As promised, here is my first foray into the recent Pertwee episodes I watched for TARDIS Tavern (Terror of the Autons, The Curse of Peladon, and The Time Warrior). Gosh I had fun talking to those guys! I can’t wait for you all to hear it. I have it on very good authority that the episode will drop next Sunday, February 12th. I’ll post a link here for sure. Also, thank you to the boys from Radio Free Skaro for pimping Chris’ appearance, and specifically, for mentioning my name. That was a weird moment there for sure.
So. The first of the three episodes chronologically is Terror of the Autons, but due to the configuration of my Netflix queue, I watched The Curse of Peladon first. And frankly, I think this did a disservice to the other two episodes because this one was by far my favorite. After Curse, the others seemed dry and either boring or silly. (Tantalizing teaser: I may not have found much agreement about this at the Tavern.)
First of all, let me say that I positively loved David Troughton. He was fantastic. Though his sudden romantic interest in Jo seemed a wee bit thin, I adored his clueless intensity. (And to be fair, the “thinness” in that romantic pairing seemed to come more from Katy Manning’s side.) To be clear, I didn’t know it was David Troughton while I was watching, so there was no “Troughton dynasty” bias. I tend to zone out during the credits, though I do watch (or at least listen to) them during every episode.

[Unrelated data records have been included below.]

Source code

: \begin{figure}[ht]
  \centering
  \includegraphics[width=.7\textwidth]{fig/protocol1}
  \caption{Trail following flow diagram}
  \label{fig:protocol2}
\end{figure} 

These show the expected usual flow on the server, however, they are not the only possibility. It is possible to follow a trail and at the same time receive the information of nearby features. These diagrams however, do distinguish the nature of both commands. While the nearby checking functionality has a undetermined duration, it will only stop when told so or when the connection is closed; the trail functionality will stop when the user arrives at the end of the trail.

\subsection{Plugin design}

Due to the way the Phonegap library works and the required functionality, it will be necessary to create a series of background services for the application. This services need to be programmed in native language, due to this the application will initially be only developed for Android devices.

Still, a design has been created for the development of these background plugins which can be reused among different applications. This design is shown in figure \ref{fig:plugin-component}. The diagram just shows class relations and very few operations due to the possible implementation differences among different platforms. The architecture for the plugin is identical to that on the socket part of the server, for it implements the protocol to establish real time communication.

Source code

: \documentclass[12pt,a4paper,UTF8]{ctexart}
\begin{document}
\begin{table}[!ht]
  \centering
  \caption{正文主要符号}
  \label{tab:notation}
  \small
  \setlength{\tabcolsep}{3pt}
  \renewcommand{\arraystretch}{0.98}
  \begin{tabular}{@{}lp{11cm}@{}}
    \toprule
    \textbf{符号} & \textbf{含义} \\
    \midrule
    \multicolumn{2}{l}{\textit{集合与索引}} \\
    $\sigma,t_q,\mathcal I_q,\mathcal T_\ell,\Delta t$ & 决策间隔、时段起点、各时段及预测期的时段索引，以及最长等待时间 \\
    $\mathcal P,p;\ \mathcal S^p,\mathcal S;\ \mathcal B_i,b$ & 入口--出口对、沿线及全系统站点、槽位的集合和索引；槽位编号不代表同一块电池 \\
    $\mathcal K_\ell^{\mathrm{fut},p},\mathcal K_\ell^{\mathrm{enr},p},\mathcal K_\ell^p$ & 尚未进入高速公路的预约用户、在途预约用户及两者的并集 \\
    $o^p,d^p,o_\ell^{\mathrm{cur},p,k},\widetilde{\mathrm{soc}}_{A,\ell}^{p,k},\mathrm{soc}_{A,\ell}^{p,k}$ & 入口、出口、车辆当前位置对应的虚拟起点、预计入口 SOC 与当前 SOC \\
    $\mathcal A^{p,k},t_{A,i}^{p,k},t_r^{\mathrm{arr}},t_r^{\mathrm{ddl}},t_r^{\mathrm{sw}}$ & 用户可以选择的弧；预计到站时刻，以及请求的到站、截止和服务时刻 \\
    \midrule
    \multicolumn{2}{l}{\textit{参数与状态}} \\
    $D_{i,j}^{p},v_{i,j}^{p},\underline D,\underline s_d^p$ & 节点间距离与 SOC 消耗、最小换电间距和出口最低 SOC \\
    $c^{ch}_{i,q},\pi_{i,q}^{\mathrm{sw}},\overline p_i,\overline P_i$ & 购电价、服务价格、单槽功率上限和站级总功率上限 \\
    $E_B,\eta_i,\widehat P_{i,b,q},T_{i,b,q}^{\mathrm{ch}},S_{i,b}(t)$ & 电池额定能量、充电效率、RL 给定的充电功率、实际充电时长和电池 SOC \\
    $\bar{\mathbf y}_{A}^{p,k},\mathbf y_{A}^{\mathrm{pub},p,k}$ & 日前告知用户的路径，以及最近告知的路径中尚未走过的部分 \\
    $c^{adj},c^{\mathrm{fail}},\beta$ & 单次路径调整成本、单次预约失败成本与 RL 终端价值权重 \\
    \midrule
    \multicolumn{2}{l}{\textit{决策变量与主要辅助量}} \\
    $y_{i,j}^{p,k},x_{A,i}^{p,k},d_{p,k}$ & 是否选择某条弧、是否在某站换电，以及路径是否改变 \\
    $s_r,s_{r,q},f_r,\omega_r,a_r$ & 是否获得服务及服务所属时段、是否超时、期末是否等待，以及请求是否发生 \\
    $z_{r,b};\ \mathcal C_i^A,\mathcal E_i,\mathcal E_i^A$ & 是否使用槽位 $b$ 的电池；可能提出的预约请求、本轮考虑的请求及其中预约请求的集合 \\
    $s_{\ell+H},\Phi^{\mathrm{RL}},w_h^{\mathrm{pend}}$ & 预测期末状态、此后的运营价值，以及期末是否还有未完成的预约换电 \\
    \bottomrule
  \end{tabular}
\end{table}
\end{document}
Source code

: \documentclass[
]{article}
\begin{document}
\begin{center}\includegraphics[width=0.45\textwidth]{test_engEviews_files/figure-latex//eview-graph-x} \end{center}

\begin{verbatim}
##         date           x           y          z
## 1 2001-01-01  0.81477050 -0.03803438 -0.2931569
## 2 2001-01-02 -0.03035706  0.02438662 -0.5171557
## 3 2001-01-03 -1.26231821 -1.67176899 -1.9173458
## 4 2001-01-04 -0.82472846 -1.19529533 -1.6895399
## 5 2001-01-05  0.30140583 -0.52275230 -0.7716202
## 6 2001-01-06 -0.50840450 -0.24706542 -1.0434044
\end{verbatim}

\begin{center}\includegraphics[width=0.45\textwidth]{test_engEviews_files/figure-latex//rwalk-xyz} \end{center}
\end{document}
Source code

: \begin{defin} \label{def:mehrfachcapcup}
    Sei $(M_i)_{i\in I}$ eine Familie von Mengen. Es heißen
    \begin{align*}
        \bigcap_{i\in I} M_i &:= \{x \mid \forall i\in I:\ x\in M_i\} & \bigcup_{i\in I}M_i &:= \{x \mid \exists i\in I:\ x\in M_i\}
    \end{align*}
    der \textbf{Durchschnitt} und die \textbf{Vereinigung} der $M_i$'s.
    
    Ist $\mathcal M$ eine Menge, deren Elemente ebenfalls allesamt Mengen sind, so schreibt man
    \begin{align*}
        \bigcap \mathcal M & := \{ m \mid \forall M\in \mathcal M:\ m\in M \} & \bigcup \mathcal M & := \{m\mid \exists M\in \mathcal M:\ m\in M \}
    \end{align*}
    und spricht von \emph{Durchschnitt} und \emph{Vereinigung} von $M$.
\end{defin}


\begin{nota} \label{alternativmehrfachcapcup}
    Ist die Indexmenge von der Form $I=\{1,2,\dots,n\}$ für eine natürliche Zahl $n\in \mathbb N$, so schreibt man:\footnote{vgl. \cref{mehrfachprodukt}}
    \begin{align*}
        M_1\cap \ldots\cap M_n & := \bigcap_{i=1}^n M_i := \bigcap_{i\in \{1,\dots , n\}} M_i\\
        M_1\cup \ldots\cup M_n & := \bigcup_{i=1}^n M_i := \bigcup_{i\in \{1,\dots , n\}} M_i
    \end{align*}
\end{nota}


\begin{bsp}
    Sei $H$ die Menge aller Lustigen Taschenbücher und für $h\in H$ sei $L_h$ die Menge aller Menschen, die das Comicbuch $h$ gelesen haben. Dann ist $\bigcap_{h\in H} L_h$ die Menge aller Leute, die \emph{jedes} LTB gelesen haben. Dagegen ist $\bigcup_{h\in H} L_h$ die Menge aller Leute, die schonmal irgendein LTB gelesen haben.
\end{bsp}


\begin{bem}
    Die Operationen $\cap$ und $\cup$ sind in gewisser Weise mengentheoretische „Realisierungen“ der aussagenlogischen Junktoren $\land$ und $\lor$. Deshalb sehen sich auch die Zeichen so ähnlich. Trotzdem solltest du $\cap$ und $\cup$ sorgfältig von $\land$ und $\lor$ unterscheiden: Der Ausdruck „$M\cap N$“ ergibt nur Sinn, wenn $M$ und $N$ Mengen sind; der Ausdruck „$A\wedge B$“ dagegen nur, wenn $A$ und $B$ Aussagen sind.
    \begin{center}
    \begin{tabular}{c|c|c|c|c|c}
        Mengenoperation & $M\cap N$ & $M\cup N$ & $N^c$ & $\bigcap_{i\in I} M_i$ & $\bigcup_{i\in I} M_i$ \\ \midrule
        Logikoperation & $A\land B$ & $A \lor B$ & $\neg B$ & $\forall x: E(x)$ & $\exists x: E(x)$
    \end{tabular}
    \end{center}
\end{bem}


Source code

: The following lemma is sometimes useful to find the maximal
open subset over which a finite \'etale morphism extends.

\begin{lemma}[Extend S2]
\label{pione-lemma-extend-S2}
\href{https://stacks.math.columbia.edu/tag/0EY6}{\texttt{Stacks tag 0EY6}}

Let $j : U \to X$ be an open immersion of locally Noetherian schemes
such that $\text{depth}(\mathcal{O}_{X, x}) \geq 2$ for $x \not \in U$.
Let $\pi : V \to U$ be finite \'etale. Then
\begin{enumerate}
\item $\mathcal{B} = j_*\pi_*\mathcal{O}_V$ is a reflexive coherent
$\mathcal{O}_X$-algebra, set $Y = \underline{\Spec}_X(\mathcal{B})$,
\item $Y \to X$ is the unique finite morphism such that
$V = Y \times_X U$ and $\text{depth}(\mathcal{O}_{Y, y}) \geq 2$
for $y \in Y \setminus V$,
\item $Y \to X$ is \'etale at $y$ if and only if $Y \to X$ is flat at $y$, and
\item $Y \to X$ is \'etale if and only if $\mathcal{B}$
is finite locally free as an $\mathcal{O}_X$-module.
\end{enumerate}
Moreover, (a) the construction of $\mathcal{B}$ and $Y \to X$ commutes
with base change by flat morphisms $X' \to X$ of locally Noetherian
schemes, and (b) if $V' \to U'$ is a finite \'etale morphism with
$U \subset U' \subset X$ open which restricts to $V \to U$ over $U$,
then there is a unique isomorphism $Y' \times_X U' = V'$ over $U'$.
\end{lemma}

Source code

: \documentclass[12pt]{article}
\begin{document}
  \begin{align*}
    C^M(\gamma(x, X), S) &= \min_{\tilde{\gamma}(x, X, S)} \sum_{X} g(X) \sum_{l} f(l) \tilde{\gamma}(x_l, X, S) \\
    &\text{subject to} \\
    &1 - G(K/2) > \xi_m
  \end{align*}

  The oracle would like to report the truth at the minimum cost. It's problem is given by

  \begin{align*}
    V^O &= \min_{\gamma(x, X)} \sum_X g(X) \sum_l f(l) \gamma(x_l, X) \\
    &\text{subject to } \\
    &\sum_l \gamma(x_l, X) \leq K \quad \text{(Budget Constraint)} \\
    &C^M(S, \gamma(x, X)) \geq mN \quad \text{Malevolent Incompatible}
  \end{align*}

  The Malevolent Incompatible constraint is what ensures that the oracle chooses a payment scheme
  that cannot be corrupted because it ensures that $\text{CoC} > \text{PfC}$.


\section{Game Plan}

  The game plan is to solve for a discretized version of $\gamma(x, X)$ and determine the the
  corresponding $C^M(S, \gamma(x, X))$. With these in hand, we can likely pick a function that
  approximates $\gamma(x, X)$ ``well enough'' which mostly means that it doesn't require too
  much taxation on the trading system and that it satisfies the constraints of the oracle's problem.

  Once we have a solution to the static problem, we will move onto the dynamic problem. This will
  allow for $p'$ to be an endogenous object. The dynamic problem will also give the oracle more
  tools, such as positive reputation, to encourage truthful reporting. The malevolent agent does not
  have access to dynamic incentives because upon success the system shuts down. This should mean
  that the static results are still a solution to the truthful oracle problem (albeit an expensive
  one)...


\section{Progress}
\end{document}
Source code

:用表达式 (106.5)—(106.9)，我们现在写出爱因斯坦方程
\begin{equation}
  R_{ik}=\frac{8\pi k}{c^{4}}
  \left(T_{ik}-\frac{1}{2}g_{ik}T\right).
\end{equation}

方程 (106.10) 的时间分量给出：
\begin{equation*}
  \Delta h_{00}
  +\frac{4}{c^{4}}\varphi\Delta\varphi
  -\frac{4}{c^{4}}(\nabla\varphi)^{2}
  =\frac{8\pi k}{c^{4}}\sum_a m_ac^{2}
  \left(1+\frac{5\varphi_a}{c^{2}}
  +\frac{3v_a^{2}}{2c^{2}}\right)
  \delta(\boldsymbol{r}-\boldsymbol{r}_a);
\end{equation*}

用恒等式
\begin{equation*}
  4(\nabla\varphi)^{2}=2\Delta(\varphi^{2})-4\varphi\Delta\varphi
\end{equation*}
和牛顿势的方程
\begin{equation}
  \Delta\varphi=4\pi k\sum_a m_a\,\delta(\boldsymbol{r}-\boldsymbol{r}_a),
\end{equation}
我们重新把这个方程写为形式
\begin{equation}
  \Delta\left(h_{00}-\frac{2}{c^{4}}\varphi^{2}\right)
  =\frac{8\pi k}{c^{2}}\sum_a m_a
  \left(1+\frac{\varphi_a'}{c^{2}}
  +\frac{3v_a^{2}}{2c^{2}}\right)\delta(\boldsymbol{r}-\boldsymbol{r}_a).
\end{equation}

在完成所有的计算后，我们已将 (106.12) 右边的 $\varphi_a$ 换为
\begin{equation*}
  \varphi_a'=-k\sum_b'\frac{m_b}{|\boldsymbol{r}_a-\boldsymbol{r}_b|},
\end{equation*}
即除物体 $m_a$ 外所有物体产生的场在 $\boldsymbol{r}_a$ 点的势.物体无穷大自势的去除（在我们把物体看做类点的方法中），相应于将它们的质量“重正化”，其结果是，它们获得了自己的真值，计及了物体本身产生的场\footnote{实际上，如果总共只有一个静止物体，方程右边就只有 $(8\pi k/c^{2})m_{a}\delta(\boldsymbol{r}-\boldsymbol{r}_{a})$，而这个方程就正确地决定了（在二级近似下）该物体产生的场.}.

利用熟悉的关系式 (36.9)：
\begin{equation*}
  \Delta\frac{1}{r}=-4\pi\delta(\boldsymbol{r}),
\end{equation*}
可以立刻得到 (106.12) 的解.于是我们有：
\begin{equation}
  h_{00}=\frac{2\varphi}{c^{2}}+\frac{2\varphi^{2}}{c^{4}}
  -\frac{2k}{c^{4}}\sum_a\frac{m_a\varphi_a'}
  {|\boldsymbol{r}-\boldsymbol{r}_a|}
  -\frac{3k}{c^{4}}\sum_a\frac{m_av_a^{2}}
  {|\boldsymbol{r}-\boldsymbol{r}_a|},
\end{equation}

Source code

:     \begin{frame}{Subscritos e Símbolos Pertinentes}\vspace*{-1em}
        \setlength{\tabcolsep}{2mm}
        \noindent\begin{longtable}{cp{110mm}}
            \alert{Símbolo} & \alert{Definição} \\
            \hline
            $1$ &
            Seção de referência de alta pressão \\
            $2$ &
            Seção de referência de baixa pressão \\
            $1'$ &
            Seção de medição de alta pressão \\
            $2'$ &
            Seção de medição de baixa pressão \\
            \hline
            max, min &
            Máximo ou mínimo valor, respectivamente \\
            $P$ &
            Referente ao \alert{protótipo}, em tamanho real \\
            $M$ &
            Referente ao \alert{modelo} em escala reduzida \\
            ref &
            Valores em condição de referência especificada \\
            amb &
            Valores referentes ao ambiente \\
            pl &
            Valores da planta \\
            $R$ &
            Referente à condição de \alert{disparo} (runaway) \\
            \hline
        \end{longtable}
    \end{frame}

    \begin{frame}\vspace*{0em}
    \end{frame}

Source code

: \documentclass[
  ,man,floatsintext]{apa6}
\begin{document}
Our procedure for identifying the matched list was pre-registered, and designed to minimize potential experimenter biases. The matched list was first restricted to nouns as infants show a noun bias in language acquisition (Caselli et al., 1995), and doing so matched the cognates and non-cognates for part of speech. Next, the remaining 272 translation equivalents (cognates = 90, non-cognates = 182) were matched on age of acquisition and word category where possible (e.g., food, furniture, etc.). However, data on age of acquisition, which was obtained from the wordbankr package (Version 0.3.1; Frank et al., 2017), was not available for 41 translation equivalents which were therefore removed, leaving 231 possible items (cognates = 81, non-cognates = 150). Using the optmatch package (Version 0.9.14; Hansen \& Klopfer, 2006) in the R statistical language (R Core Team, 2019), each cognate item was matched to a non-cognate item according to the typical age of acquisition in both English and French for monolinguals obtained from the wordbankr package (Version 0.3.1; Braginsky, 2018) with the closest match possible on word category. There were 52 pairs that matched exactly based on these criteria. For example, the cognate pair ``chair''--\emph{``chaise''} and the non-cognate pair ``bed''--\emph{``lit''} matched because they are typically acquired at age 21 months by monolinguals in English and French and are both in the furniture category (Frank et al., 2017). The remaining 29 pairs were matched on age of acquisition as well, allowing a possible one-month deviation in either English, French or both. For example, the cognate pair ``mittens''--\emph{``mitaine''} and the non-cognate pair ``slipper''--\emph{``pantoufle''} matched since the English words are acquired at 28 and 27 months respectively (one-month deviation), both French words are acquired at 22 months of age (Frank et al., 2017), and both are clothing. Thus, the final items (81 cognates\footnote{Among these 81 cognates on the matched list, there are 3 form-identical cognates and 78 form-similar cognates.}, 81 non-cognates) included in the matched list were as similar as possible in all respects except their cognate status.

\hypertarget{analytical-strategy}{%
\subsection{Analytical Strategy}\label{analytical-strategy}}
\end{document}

Somehow I missed his name each time until the end of episode four, when I had a “holy crap!” moment.
To give Jo her due, I should point out that not only did she look great in this story (her hair, her dress, her shoes—all fab) but she acquitted herself well to boot. She seemed almost uncharacteristically canny. When the Doctor says that she’s royalty, she pipes right in with a haughty response and really goes to town playing the part. She does a pretty good job of sticking with it for the entire story, too.
I found myself genuinely emotionally involved in this episode right off the bat. When Torbis dies in episode one, I was honestly shocked and saddened. Most of all, I was sucked in. I suddenly wanted to know what was going on, who was behind it all, and how it would all play out. There was a definite whodunit aspect to this episode that I found engaging and delightful. Who doesn’t love a good mystery? And tossing in a healthy dash of political intrigue doesn’t hurt either.
To be fair, I’m not always 100% sucked into political intrigue, but when it’s set against the backdrop of a medieval society with a king and a priest and monsters, well that’s precisely my cup of tea. When you add visitors from other planets, that’s adding sweet sweet honey to my delicious tea. I really enjoyed the delegates. By all rights, I should have hated Alpha Centauri. Though the alliteration of “hermaphroditic hexapod” was music to my ears, it’s voice was less so. For whatever reason, instead of driving me crazy with annoyance, I found Alpha Centauri sweet and charming and yes, adorable. I know it’s a silly costume, but it made me smile. In the annoying voice department, Arcturus was the winner by far, and though his costume was inventive, it was gross. The slime running down the inside of his dome? Eww. But I mean that in a good way. It was certainly effective.
My favorite bit involving the delegates was the fact that the Doctor was so adamant about the Ice Warriors being behind everything. Perhaps it’s my general meh-ness regarding Pertwee talking here, but when he was proved wrong I couldn’t stifle a big grin and an out-loud “Ha!” In addition to the Doctor’s mistake, I did like seeing an old villain redeemed like that. I love the idea that the bad guys can become the good guys.
This episode really did hit a lot of buttons for me. I must admit, I’m a sucker for the religion vs science debate that pops up so often in Doctor Who specifically, and science fiction in general. Clearly it’s not a new idea, but I think it was handled well here. Added to that was another trope of which I’m particularly fond—that of the bewildered, overprotected royal youth, forced to emerge from his insulated world of stuffy, meaningless court functions and deal with the harsh real world for the first time. I loved watching Peladon grapple with the different factions of his government and finally come to terms with the fact that even his closest and most trusted ally could betray him, given the right motivation.
I think that’s the crux of what struck me square in the heart. This story is touching and sad. It’s heartbreaking to watch both Peladon and Hepesh realize that each is never going to come around to the other’s way of thinking. Hepesh’s certainty that the boy he raised would see the light and return to the old ways is eventually crushed. His adherence to the past and his abject fear of losing it causes him to take measures that are shocking and sad for everyone. And eventually he’s killed by the living symbol of the very institution he tried to protect. It’s tragic. Then noble Peladon still mourns Hepesh grievously, as the father-figure he was for most of Peladon’s life. Heart-rending. Episode four nearly brought me to tears. I’m misting up just thinking about it.
The fact that he proceeds to pardon everyone involved illustrates that Peladon has become the strong and wise kingly ruler that his planet needs in such tumultuous times. I really think that this might be my favorite of all the Pertwee stories. Well, of all the ones I’ve seen, anyway. (Admittedly, that’s not many.) Previous, I liked The Three Doctors best, but what I most enjoyed about it was the interplay between Pertwee and Troughton. Here, I enjoyed Pertwee and a different Troughton, but I liked nearly everything else about the story as well. The Curse of Peladon may not be very representative of the Pertwee era, but I suspect that might be why I like it so much more than the rest.